Oftmals sind Migrantinnen von traditionellen Rollenbildern beeinflusst. In manchen Herkunftskulturen herrschen noch restriktive Auslegungen religiöser Normen vor. Häufig wird suggeriert, dass religiöse oder traditionelle Normen innerhalb der Familie Vorrang vor gesetzlich verbrieften Rechten haben. Aufgrund mangelnder religiöser Bildung sind viele Migrantinnen aus muslimischen Ländern auch nicht über die verschiedenen Auffassungen und Rechtsgrundlagen bezüglich Schwangerschaft und Schwangerschaftsabbruch informiert. Darüber hinaus mangelt es vielen Migrantinnen auch an Wissen über medizinische Fragen und staatliche Hilfsmöglichkeiten und über rechtliche Fragen.iv
Pflichtberatung oder freiwillige Beratung?
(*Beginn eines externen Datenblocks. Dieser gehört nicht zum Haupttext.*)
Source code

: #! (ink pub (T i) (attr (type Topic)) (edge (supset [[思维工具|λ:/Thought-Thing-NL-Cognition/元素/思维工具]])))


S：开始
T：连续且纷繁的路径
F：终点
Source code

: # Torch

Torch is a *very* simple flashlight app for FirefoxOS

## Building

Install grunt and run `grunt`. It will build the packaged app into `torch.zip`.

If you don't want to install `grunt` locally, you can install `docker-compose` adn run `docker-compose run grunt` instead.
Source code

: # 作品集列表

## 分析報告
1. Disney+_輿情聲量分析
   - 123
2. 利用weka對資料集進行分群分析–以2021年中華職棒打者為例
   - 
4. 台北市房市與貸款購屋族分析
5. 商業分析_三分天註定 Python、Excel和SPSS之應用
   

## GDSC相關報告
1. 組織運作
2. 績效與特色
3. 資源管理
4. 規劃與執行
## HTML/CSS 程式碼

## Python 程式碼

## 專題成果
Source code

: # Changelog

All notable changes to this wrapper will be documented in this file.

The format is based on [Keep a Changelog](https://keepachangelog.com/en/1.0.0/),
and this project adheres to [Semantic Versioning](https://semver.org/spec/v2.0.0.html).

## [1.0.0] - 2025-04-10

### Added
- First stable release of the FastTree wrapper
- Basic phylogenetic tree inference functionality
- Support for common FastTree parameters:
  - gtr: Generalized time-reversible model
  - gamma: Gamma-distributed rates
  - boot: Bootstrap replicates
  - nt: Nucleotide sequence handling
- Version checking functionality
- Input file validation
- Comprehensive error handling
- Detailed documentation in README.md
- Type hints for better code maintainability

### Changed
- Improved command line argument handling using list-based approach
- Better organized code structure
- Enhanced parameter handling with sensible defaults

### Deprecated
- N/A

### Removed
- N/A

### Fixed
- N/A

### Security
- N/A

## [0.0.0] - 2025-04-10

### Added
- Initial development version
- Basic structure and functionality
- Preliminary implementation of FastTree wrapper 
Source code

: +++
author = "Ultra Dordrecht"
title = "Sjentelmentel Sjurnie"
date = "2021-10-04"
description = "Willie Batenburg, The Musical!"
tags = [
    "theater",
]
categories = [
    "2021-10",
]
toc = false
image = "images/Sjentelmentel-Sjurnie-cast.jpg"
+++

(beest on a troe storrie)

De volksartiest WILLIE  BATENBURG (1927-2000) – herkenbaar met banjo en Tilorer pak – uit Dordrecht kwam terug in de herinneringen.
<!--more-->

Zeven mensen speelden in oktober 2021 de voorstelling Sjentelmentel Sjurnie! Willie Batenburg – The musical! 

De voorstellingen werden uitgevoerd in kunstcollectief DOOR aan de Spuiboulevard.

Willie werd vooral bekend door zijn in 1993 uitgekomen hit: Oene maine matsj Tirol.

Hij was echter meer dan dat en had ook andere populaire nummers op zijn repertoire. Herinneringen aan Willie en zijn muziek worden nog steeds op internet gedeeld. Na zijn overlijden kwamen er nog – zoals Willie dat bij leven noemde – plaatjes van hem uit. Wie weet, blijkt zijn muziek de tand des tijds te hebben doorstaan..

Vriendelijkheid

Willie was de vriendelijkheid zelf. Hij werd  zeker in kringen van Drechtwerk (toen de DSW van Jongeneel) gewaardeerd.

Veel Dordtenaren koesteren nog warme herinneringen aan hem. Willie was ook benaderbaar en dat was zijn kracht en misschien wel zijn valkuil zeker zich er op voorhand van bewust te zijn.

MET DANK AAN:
Die Weltgesundheitsorganisation definiert Beratung wie folgt: „Beratung ist ein fokussierter, interaktiver Vorgang, durch den man freiwillig Unterstützung, zusätzliche Informationen und Anleitung von einer geschulten Person erhält, in einem Umfeld, das den offenen Austausch von Gedanken, Gefühlen und Wahrnehmungen fördert.“v Die Freiwilligkeit ist demnach ein wesentlicher Grundzug der Beratung. Eine freiwillige Beratung wird allerdings nicht von allen Schwangeren in Anspruch genommen, Insofern erreichen Informationen, die den Schutz des ungeborenen Lebens bewirken sollen, manche Schwangeren nicht. Weil dies zu einem lückenhaften Schutz des ungeborenen Lebens führen würde, hat sich der Gesetzgeber für eine verpflichtende Beratung entschieden. Dabei gilt es, das verpflichtende Gespräch in eine Beratungsgelegenheit zu verwandeln, die von Offenheit und Vertrauen geprägt ist.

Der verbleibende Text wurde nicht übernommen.